LE JOURNAL DE VALENTINA de Guido Crepax (1985)
L’auteur italien a su redonner ses lettres de noblesse à la fesse dessinée : la preuve avec Valentina, icône ultime à forte valeur érotique.
De l’oeuvre de Guido Crepax, Roland Barthes disait simplement “le dessin qui bande”. Barthes y aura vu la chair faite langage, préoccupation de cet ex-illustrateur de pochettes de disques de jazz, architecte de formation et surtout père de Valentina (née en 1965). Héroïne qui transcenda le fumetti, la BD coquine à l’italienne. Une icône de la “bande dessinée pour adultes” sans doute plus légitime qu’une Barbarella, parfaite incarnation des chapelles sixties en -isme : érotisme, esthétisme et même trotskisme.

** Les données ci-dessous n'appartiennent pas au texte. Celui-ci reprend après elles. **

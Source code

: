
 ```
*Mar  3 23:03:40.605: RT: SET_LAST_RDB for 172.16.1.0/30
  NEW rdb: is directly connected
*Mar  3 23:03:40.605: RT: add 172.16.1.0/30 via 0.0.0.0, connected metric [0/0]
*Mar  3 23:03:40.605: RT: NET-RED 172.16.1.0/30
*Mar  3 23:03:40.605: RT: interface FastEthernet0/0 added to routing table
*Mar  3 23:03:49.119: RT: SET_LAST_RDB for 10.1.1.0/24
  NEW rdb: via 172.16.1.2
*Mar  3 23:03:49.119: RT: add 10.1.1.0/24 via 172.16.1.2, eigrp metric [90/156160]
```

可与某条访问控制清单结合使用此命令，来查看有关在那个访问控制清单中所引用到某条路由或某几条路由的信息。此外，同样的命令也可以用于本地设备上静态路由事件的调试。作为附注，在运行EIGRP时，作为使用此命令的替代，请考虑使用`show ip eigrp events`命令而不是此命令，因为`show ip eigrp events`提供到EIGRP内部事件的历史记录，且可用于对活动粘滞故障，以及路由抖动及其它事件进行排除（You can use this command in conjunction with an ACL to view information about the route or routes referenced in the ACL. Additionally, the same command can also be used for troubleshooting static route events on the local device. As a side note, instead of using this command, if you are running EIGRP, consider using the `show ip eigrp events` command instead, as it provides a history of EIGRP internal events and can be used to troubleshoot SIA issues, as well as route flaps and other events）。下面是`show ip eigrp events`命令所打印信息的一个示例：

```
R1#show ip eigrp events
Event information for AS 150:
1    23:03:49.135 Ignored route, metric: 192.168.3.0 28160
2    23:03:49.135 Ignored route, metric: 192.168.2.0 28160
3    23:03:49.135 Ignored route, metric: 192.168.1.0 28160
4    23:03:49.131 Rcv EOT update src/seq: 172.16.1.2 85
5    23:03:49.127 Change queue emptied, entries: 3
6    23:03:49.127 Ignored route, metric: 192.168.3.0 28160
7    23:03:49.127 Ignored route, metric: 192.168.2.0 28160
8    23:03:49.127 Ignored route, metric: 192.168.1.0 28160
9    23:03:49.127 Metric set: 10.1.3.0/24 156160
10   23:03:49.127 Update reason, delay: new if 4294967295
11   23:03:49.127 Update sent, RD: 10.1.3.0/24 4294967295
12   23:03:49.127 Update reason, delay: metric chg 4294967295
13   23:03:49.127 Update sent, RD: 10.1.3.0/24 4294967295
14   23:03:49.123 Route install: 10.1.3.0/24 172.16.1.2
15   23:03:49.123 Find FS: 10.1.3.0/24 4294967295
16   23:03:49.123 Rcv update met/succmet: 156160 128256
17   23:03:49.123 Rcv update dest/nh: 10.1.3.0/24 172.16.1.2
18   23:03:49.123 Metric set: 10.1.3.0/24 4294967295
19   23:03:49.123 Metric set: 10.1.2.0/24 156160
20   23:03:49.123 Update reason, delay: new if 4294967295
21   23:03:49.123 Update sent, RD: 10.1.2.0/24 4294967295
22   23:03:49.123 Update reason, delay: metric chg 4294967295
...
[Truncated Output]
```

D’abord personnage secondaire (copine d’un super-héros mineur, Neutron), Valentina la jet-setteuse, pas dupe et boudeuse, occupera le devant de la scène dans des intrigues de science-fiction, d’espionnage, virant progressivement à l’hallu saphique ou onaniste. Elle est selon l’auteur “la rêveuse masochiste, la photographe toute-puissante, la plus belle des androgynes avec le plus beau derrière du monde”. Crepax modèle son héroïne sur l’actrice du muet Louise Brooks. Sa frange, son regard lointain et, surtout, sa sensualité indécente de par son innocence même. Crepax et Brooks finiront même par se lier et correspondre, l’actrice lui avouant qu’il était le seul artiste, avec le cinéaste G.W. Pabst (Loulou), à avoir saisi son essence iconique : celle d’une “créature stupide, et qui n’existe pas”.
Jamais vulgaire, le trait épuré, le corps se fragmente de case en case, tel du split-screen ou les photogrammes d’un film expérimental. Crepax stratifie l’éros comme il se doit : réel, encore plus gratifiant lorsque irréel, chargé de psychanalyse et de politique, charnel et cérébral.